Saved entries

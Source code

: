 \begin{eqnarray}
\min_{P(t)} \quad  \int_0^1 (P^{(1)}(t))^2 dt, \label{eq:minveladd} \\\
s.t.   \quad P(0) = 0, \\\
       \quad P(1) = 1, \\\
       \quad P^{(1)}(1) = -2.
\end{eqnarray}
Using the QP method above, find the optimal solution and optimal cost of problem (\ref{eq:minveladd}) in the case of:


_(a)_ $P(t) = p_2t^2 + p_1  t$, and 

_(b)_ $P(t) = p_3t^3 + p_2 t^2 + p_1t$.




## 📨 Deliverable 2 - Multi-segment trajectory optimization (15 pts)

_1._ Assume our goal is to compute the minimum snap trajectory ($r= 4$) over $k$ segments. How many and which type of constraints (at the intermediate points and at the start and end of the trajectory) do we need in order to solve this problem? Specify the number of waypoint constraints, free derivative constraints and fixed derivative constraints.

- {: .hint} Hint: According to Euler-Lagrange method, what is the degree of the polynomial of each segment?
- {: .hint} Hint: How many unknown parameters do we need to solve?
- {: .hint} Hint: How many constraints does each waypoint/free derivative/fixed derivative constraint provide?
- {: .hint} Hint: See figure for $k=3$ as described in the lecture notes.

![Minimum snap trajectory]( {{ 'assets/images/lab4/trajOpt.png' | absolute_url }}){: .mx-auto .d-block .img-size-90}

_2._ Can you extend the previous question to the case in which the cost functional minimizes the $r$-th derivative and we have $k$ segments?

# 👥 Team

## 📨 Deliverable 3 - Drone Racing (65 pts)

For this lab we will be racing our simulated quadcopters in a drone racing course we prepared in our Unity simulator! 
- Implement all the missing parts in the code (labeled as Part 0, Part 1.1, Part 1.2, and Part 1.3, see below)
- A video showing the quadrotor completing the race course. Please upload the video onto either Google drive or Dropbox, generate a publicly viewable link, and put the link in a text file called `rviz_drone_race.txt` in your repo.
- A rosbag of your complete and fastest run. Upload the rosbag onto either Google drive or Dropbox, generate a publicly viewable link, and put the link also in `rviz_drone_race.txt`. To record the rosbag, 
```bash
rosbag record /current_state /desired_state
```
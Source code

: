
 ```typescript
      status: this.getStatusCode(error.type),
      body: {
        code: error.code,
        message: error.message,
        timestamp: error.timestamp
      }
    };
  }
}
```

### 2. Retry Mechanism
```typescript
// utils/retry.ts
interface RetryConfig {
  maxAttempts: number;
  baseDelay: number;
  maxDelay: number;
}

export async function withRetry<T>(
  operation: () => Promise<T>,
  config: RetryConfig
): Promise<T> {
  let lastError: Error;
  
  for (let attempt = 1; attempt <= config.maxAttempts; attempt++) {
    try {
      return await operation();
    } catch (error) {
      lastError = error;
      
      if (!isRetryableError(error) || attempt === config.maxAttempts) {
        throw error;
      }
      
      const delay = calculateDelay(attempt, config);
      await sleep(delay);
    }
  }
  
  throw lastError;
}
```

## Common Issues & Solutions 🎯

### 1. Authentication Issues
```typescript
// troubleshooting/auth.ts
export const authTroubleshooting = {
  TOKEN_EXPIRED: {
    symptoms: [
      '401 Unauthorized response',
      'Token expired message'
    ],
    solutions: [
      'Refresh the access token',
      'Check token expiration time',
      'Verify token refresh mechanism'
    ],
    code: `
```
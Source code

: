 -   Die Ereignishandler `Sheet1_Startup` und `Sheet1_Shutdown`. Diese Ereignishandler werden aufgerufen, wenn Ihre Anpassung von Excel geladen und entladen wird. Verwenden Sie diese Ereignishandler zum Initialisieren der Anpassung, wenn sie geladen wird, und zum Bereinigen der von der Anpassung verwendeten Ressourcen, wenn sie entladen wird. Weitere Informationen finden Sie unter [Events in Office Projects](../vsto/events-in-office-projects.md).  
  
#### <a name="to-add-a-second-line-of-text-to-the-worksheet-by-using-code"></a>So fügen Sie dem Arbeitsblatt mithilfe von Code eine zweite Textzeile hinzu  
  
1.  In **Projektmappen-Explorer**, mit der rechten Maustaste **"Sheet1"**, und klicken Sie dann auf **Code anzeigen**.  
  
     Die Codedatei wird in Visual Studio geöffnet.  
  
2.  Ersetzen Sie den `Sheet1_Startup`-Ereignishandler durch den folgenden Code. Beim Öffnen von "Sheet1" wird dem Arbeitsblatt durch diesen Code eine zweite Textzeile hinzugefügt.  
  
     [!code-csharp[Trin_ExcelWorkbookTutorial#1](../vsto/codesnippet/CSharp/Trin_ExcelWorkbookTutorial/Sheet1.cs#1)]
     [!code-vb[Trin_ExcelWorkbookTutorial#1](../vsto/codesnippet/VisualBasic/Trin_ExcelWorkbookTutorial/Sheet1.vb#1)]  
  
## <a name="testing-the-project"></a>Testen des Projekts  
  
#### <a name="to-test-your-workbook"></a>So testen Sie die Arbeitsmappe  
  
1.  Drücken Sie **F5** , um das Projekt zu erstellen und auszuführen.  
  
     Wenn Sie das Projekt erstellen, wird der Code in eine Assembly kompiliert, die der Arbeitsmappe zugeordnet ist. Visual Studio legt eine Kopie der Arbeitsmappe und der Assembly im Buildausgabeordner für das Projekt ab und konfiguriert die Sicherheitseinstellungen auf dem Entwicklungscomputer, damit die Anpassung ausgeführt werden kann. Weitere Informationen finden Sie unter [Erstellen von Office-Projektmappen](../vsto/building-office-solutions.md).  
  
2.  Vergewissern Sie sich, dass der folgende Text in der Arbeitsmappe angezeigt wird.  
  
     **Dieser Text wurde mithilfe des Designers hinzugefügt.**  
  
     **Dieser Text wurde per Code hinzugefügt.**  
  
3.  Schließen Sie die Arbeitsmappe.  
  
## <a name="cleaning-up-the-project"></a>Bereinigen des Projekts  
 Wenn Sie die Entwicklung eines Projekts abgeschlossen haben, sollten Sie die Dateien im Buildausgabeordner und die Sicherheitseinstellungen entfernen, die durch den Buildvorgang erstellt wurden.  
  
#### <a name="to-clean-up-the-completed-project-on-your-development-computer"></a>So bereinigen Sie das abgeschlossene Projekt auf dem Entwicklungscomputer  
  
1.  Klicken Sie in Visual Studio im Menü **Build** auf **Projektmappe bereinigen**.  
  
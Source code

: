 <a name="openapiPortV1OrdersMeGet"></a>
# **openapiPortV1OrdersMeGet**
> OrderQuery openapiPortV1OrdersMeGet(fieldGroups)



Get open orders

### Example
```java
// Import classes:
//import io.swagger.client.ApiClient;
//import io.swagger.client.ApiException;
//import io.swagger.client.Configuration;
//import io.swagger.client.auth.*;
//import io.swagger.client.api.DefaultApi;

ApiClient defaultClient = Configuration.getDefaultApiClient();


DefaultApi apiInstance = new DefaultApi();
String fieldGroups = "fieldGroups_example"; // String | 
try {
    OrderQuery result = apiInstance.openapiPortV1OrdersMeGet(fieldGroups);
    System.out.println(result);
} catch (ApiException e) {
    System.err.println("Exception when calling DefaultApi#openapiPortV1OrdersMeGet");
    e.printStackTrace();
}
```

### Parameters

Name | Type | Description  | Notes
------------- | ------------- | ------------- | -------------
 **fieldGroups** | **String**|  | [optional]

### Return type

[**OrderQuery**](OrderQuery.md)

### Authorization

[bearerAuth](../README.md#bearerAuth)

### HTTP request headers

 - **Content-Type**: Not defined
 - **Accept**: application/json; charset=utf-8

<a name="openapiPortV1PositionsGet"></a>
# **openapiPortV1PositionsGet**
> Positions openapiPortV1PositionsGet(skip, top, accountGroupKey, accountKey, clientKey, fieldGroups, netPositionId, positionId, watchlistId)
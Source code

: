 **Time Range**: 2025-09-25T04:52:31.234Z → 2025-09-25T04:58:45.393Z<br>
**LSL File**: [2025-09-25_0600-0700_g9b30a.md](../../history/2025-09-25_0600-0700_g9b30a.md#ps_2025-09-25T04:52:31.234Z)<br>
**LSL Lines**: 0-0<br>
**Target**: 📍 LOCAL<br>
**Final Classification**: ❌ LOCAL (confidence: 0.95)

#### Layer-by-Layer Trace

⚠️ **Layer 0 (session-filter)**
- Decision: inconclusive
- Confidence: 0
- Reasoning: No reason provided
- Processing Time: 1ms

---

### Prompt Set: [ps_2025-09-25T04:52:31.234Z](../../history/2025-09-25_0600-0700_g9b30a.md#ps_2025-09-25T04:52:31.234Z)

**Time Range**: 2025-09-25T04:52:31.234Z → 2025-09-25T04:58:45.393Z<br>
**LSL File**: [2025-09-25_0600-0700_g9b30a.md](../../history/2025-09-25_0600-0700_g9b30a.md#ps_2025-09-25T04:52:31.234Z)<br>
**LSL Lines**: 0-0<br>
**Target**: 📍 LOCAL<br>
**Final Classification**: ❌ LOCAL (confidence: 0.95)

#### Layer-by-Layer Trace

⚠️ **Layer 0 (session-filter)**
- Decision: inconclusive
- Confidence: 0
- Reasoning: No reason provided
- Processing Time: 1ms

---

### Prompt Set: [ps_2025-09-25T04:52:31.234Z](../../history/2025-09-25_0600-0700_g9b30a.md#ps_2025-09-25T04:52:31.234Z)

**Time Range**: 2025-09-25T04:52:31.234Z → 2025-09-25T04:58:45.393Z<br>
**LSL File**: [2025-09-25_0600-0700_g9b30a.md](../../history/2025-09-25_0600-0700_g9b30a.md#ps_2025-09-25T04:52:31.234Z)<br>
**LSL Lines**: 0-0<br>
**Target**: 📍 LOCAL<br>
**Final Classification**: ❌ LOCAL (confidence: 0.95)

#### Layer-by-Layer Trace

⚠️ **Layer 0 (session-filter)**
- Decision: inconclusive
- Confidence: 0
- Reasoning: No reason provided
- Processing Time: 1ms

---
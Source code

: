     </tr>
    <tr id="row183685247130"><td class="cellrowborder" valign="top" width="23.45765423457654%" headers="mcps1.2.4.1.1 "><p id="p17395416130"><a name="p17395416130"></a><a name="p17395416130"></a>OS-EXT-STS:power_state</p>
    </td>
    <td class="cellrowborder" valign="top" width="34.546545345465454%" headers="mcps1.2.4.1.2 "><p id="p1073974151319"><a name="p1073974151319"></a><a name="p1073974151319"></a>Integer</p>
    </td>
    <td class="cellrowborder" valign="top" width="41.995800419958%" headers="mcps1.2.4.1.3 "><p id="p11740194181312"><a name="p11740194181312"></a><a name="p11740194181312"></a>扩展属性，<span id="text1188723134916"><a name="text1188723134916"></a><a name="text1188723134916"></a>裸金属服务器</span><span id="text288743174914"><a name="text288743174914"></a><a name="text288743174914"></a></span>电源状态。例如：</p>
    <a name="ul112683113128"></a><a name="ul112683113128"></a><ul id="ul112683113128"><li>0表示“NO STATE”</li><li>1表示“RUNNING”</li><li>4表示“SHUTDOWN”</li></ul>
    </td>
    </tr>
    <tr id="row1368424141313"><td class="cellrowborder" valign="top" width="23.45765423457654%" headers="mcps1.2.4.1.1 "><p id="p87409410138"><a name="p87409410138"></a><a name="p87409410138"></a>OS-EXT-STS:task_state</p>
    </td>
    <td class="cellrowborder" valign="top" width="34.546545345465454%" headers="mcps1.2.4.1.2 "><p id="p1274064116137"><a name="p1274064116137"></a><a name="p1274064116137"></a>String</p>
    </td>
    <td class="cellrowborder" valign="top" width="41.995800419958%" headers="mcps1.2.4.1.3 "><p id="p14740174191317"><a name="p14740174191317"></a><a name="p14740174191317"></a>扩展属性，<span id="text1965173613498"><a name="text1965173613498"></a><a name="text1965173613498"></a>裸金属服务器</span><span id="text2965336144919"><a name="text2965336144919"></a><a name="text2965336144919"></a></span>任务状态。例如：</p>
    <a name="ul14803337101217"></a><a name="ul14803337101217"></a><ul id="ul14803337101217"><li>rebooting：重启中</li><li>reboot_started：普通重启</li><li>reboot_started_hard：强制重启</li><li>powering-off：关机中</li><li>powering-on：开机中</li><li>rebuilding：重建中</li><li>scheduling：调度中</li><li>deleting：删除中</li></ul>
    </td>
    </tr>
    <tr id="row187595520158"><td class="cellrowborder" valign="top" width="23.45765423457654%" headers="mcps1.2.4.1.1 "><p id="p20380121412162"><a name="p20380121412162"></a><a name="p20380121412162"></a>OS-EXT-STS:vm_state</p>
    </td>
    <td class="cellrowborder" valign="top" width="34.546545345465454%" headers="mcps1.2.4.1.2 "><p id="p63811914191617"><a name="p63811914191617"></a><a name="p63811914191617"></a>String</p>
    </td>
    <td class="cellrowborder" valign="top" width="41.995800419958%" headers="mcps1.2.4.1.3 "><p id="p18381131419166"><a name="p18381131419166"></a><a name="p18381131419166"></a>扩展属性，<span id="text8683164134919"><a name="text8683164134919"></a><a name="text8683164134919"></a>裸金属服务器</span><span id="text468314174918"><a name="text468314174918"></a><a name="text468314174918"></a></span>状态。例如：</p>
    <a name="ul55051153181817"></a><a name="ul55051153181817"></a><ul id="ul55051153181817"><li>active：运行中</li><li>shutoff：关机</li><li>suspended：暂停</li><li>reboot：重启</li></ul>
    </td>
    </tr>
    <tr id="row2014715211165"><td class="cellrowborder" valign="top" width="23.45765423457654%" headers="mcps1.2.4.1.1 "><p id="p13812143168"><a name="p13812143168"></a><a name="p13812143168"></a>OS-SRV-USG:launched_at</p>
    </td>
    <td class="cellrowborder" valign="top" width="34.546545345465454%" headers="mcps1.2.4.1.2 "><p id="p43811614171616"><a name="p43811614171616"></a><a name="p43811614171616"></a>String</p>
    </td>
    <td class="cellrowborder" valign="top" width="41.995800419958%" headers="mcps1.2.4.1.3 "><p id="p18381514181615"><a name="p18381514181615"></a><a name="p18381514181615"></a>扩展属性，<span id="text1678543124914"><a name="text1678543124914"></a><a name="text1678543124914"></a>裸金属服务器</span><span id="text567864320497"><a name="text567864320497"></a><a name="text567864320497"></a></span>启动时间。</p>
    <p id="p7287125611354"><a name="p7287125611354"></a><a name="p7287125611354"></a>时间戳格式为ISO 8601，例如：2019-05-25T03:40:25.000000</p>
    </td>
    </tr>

● **What needs to be done**
Where a line of the records includes "either", copy it.

● **Solution to this exercise**
- A video showing the quadrotor completing the race course. Please upload the video onto either Google drive or Dropbox, generate a publicly viewable link, and put the link in a text file called `rviz_drone_race.txt` in your repo.
- A rosbag of your complete and fastest run. Upload the rosbag onto either Google drive or Dropbox, generate a publicly viewable link, and put the link also in `rviz_drone_race.txt`. To record the rosbag, 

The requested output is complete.